[Collection entries]

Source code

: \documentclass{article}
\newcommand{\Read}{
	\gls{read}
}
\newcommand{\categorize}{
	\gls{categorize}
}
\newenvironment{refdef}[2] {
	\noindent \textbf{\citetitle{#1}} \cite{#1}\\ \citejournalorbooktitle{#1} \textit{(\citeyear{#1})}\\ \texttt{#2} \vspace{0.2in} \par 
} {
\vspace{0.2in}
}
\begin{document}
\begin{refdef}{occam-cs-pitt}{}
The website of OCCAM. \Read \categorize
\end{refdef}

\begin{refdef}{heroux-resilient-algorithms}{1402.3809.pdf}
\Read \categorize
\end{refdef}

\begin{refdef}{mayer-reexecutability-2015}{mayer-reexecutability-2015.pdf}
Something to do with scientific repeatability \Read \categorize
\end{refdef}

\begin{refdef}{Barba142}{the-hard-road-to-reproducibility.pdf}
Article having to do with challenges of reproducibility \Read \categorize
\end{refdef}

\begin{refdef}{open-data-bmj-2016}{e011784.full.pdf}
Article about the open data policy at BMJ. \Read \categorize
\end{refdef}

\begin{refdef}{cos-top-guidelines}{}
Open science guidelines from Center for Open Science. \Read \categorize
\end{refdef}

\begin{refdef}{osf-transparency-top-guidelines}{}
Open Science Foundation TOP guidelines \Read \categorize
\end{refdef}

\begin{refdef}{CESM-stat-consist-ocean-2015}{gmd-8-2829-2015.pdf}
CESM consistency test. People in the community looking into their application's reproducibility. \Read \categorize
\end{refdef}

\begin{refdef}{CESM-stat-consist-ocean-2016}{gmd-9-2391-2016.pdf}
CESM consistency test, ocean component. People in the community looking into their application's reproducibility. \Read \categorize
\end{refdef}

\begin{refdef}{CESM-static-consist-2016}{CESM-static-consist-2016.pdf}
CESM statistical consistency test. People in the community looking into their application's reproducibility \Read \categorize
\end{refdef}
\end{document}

# [WHAT TO PRODUCE]
Retype the entries exactly; leave nothing out.

# [WRITTEN SOLUTION]
Source code

: \documentclass{article}
\newcommand{\Read}{
	\gls{read}
}
\newcommand{\categorize}{
	\gls{categorize}
}
\newenvironment{refdef}[2] {
	\noindent \textbf{\citetitle{#1}} \cite{#1}\\ \citejournalorbooktitle{#1} \textit{(\citeyear{#1})}\\ \texttt{#2} \vspace{0.2in} \par 
} {
\vspace{0.2in}
}
\begin{document}
\begin{refdef}{occam-cs-pitt}{}
The website of OCCAM. \Read \categorize
\end{refdef}

\begin{refdef}{heroux-resilient-algorithms}{1402.3809.pdf}
\Read \categorize
\end{refdef}

\begin{refdef}{mayer-reexecutability-2015}{mayer-reexecutability-2015.pdf}
Something to do with scientific repeatability \Read \categorize
\end{refdef}

\begin{refdef}{Barba142}{the-hard-road-to-reproducibility.pdf}
Article having to do with challenges of reproducibility \Read \categorize
\end{refdef}

\begin{refdef}{open-data-bmj-2016}{e011784.full.pdf}
Article about the open data policy at BMJ. \Read \categorize
\end{refdef}

\begin{refdef}{cos-top-guidelines}{}
Open science guidelines from Center for Open Science. \Read \categorize
\end{refdef}

\begin{refdef}{osf-transparency-top-guidelines}{}
Open Science Foundation TOP guidelines \Read \categorize
\end{refdef}

\begin{refdef}{CESM-stat-consist-ocean-2015}{gmd-8-2829-2015.pdf}
CESM consistency test. People in the community looking into their application's reproducibility. \Read \categorize
\end{refdef}

\begin{refdef}{CESM-stat-consist-ocean-2016}{gmd-9-2391-2016.pdf}
CESM consistency test, ocean component. People in the community looking into their application's reproducibility. \Read \categorize
\end{refdef}

\begin{refdef}{CESM-static-consist-2016}{CESM-static-consist-2016.pdf}
CESM statistical consistency test. People in the community looking into their application's reproducibility \Read \categorize
\end{refdef}
\end{document}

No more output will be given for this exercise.